It's never too early to think about how the School Choice movement will affect our public schools.
This post is based on a number of assumptions. It's okay to challenge the assumptions, and I welcome it, but I ask that people reading this not lose sight of the big picture. And the big picture is this: Our district could lose millions of dollars in public funding. Not from the state, not from the Federal Government, but from our own tax base.
Let's do the math, shall we?
The Sachem school board informed me earlier this week that there are approximately 300 kids living in our district that currently go to private schools. Now, under a voucher-based system like the ones championed by our new Secretary of Education Betsy DeVos, people electing to send their kids to private schools would be able to steer their contribution to the tax base toward the private school of their choice, and not to Sachem.
Vouchers rarely cover the total costs of private schools, and they may not represent the entirety of the private school-goer's contribution to the tax base. But let's try to get a handle on the magnitude of the issue, shall we?
Sachem spends over $21,000 per pupil. (Citation) To make the math easy, and to be conservative with our assumption, let's call it $10,000 per pupil that could be steered away from the district. 300 kids X $10,000 per kid = $3,000,000.
That's right. Just counting the kids whose parents pay incremental money above their tax contribution to send them to private schools, the district could lose millions. That's before anyone who currently has kids in Sachem might decide to pull their kids out and send them to private school.

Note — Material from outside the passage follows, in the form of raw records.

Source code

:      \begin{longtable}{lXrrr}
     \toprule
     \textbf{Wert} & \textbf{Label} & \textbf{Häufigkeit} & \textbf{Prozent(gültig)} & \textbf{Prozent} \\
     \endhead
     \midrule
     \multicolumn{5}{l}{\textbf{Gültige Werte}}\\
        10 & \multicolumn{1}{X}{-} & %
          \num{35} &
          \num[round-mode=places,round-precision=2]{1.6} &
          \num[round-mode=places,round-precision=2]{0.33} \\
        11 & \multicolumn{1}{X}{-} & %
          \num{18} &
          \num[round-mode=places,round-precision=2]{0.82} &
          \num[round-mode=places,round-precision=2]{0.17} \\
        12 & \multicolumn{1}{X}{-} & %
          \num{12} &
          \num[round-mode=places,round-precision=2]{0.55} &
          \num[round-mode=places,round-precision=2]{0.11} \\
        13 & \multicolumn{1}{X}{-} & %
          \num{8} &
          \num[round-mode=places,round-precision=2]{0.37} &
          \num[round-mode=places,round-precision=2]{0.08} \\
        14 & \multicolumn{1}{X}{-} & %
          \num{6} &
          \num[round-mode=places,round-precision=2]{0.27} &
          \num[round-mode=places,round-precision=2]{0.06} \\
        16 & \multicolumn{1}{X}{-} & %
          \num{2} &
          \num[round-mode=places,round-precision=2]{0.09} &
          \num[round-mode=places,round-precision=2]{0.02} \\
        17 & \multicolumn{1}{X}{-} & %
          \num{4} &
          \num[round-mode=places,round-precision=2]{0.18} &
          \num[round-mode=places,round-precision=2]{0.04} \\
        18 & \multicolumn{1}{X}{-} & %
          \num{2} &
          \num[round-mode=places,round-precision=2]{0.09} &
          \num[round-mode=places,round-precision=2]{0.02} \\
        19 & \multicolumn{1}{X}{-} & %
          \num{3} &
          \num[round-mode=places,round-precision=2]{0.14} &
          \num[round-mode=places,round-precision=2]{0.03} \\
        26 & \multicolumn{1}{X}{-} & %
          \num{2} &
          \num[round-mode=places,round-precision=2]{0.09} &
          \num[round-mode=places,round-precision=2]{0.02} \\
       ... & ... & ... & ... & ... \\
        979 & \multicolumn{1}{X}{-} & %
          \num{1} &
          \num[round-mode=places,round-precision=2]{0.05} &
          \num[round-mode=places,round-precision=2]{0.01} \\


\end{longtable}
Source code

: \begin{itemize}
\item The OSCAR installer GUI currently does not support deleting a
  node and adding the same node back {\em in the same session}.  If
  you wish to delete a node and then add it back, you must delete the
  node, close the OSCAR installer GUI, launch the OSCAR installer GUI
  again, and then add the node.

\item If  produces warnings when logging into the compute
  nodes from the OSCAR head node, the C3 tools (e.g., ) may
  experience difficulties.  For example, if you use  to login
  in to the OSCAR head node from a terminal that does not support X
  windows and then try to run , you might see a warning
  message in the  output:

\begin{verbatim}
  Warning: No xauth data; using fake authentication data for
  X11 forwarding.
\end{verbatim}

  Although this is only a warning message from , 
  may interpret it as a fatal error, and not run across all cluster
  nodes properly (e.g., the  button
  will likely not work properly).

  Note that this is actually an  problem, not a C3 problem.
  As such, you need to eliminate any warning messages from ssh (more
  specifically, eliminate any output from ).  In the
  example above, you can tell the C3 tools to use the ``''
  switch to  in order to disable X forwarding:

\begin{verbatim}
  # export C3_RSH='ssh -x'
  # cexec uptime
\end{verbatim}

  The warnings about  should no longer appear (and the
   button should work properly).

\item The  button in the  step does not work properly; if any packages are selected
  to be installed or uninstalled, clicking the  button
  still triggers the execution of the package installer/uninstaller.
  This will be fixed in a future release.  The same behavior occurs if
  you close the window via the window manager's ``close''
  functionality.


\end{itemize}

About that... It's reasonable to assume that if parents can use $10,000 of tax money to defray the cost of private schools, they will elect to do so. How many more kids will end up in private schools and how much more money could the district lose as a result? Is it reasonable to assume another 300 kids might end up doing just that? If so, then you're looking at $6 million.
This is no drop in the bucket. Recall a couple years back when, due to a snafu in state law, Sachem missed out on a PILOT payment of around $1MM. That contributed significantly to a panicked situation where programs were taken off the table. This scenario has the potential to impact the schools a lot more significantly.
What if a voucher program took away significantly more than $10K per pupil? What if it more closely mirrored the district's spending on a per pupil basis? Double the amount and then some. Now we're looking at a shortfall in funding that numbers in the tens of millions of dollars.
I don't wish to be alarmist, but it makes sense to start thinking about this now. What choices could we make in the coming years that would help conserve cash? Does it make sense to start looking at options to close more schools in the district, so we have a path toward coping with this situation, should it come to pass?
If you're reading this and thinking "It can't happen here," you might be right. But you also might be wrong. Here's a story from today's Newsday. (Usual caveats about their paywall, along with the hope you're a Cablevision subscriber...) While these charter schools might not be eroding public school tax revenue today, could that happen under a DeVos-led charge toward vouchers? Perhaps so.
Again, this post is loaded with assumptions. Lots can happen in the next few years. In recent weeks, we've even seen Congress bring up the notion of abolishing the Department of Education entirely. From an education standpoint, every day is Anything Can Happen Day.
But I'd feel really stupid if a voucher system snuck up on us and we weren't prepared for it. Be thinking about what you're willing to sacrifice.